If I wanted to, I could run ls /proc/1/ to see information about process 1, like open files, cgroup stuff, and more. /proc is a virtual filesystem with a cool history. /proc may be getting a rewrite in future versions of Linux to fix some of the performance issues that are appearing as a result of new tools like CRIU. CRIU in particular does a ton of open-read-close calls on the files in /proc, which are expensive operations. After taking into consideration that CRIU freezes applications while it is running means that speed of collecting process information is crucial to minimizing application downtime. With the changes being suggested, /proc may be going back to resemble its original form!

dockerbox aims to provide similar functionality for containers. So like /proc but for container filesystems. If I were running dockerbox on a machine, I could do something like this:

$ ls /containers
happy_hopper/ pensive_curran/ amazing_goldwasser/ admiring_kowalevski/

Each of the 'directories' listed is a container. Running containers are colored green, and stopped/exited containers are colored red. Since those are directories, I can do something like this:

$ ls /containers/happy_hopper/
bin/   dev/   etc/   home/  proc/  root/  sys/   tmp/   usr/   var/

The equivalent statement in Docker lingo is docker exec -it happy_hopper ls / which doesn't exactly roll off the tongue, but is simple once you get over the slight learning curve.

A really annoying part of using containers for the test/dev cycle is that containers... contain! There isn't a straightforward way to do things like copy files from one container to another. With dockerbox, it's trivial!

$ ls /containers
happy_hopper/ pensive_curran/ amazing_goldwasser/ admiring_kowalevski/
$ cp /containers/happy_hopper/etc/fstab /containers/pensive_curran/tmp/other_fstab

Ok, so that example isn't implemented, but it's possible! The best thing about the CLI is the possibility for an orgy of one-liners! With dockerbox, that can be a real possibility.

Another thing that I wanted to implement was making this cluster-aware. Nobody really talks about making something work manually on a single machine. There is already some primitive multi-host usage in dockerbox, but nothing great. It would be cool if we could see something like:

$ ls /containers
host1/  host2/  host3/
$ ls /containers/host1/
happy_hopper/ pensive_curran/ amazing_goldwasser/ admiring_kowalevski/

or better yet:

$ ls /containers
app1/ app2/ app3/

but I don't think application-blueprint-aware scheduling exists and would take a long time to write.

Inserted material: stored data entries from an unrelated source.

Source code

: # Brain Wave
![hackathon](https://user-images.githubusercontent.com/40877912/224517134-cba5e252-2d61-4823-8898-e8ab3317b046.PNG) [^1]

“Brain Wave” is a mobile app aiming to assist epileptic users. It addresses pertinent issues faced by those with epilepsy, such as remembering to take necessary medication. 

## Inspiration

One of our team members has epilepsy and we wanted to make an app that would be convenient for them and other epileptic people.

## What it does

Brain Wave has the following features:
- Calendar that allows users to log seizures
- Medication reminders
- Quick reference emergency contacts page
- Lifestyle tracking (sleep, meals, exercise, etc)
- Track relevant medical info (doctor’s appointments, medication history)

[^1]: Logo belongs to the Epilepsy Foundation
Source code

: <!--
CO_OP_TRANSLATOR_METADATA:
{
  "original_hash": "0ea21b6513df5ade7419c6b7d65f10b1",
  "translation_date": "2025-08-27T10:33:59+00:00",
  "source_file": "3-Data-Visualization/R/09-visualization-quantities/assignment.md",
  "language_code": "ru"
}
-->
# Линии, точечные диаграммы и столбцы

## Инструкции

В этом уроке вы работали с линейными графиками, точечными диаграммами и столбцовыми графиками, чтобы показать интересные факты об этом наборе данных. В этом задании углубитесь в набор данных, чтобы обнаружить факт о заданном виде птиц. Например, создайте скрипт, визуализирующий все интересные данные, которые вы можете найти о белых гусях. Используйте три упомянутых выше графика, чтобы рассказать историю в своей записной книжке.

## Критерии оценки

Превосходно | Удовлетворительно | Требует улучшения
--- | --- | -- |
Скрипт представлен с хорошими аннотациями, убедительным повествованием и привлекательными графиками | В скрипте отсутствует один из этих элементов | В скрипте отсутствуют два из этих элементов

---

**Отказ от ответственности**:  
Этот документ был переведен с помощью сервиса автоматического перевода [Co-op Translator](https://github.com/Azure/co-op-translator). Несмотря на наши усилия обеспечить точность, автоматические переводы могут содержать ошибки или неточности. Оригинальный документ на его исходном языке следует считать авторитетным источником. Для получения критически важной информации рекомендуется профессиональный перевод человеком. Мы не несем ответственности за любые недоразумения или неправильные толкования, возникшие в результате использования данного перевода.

With dockerbox in its current state, you can cat files, cd (but I had to overwrite the cc command because cd is built into bash), ls, and some other things. There's a fallthrough mechanism built in, so some commands will work out of the box (pun intended) without any code needing to be written to support it. I overwrote ls to do things like colorize running/stopped containers. Generally anything dealing with the topmost layer of the virtual filesystem (the /containers namespace) would have to be overwritten because /containers doesn't actually exist unless this would be written in the kernel.

All of this is accomplished using the Docker Remote API. The code is on GitHub. The bottom of the README has a few other pie in the sky things as well. If it sounds interesting, definitely check it out! It is definitely not good code, since it was hacked together for a hackathon.